I really believe portable devices like the Nexus and iPhone are amazing tools for astronomy. They can give you research information at your fingertips, figure out your position on Earth, direction you’re pointing.
Mobile apps are the future (actually the present). But my entire background and experience are in web development, not mobile, so this is a brand new learning curve. But we have to embrace change and build new knowledge, no matter how difficult it is.
Here’s the first app I’ve ever built. Well, not me, specifically, but I built this with my programming partner Alexander Allahverdiev.
Click here to check out Phases of the Moon App on Google Play.
It gives you the current phase of the Moon, allows you to seek the next full Moon, see a calendar of upcoming lunar phases. Swipe side to side to rotate the Moon to future days and see a realistic view of what the Moon is going to look like.
I think it’s the first app that actually accurately shows both the phase and the apparent distance to the Moon – we accurately show lunation.

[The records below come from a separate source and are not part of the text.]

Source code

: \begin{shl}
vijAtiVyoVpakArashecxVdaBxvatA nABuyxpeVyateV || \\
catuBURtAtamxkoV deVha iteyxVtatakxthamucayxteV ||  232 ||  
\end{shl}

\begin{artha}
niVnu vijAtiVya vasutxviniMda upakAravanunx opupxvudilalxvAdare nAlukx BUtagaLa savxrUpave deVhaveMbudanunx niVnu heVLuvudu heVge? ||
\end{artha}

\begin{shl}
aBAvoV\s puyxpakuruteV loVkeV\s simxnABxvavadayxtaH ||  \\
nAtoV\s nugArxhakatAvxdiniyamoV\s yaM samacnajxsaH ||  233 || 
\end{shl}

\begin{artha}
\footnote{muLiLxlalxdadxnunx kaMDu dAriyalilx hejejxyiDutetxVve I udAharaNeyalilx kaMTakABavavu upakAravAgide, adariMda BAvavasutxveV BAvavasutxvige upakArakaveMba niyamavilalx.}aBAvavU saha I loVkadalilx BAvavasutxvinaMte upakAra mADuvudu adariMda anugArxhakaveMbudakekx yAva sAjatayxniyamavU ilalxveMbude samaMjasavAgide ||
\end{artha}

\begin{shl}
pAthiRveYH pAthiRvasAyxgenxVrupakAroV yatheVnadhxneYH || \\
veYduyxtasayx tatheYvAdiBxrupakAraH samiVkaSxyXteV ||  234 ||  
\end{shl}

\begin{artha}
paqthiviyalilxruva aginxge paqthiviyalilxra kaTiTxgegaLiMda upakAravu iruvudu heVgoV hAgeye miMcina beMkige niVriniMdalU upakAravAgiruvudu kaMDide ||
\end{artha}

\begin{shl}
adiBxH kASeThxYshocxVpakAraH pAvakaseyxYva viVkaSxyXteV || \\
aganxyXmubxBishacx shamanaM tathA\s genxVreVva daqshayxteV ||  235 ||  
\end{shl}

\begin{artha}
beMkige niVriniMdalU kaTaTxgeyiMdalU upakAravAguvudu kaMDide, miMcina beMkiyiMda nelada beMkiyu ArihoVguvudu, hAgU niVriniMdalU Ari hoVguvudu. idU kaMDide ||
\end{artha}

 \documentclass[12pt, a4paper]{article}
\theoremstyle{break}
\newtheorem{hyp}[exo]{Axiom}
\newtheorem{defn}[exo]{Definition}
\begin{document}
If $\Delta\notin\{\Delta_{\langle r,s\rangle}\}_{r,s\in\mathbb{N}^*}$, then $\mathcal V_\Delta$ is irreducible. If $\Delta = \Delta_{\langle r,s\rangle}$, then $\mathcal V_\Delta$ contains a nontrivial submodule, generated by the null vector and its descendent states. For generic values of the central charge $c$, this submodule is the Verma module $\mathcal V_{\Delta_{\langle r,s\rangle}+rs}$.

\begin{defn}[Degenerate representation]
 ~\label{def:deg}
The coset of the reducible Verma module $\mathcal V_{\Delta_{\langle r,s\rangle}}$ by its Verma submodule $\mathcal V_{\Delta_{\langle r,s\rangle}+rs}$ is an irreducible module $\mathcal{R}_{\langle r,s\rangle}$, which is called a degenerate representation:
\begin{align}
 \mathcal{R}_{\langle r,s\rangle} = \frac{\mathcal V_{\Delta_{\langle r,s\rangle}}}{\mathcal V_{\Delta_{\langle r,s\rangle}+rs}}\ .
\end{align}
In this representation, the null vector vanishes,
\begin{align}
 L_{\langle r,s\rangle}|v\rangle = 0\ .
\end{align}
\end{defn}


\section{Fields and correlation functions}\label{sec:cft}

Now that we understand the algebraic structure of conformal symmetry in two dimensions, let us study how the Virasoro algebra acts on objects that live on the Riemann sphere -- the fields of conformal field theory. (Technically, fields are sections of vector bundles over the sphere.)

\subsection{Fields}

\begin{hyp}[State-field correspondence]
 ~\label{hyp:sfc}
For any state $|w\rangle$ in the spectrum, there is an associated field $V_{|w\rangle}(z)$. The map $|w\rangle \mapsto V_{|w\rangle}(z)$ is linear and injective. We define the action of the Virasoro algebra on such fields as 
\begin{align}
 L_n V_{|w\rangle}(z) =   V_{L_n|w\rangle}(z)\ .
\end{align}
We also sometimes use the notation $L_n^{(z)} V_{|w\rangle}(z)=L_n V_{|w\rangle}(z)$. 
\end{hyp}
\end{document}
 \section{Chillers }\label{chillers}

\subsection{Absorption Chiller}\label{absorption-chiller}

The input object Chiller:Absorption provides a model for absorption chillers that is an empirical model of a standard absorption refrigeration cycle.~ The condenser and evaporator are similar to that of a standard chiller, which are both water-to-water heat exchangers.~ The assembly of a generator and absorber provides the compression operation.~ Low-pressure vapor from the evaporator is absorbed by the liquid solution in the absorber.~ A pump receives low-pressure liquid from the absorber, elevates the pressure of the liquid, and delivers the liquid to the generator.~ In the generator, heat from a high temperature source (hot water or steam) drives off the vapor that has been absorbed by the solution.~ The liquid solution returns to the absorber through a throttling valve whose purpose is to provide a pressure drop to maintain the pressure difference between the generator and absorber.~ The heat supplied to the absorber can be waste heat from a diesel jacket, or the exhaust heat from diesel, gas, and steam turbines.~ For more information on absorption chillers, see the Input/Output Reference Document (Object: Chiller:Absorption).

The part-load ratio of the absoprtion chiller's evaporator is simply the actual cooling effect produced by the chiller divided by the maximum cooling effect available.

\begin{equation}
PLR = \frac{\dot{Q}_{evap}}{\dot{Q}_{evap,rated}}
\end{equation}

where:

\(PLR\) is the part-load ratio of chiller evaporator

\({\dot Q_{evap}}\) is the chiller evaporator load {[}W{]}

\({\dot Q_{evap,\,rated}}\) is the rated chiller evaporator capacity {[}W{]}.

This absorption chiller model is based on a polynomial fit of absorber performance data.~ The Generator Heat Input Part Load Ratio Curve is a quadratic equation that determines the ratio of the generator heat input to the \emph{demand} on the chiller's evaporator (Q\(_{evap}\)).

Finally, you can just click play, and watch the Moon go through its phases, wobbling forward and back – it’s hypnotic.
[moon_app]
Anyway, we need to build up an initial user base of app users so we can see if there are any bugs, and start gathering feedback for future versions. We’ve only done the Android version so far, but we’re going to release an iOS version shortly too, and then keep them concurrent.
Oh… it’s $.99
P.S. I know there are a lot of Moon Phase apps on Android and iOS, that’s not the point. The point is to learn. To go through the difficult learning curve of mobile development, to deeply understand what it takes to build and run mobile apps.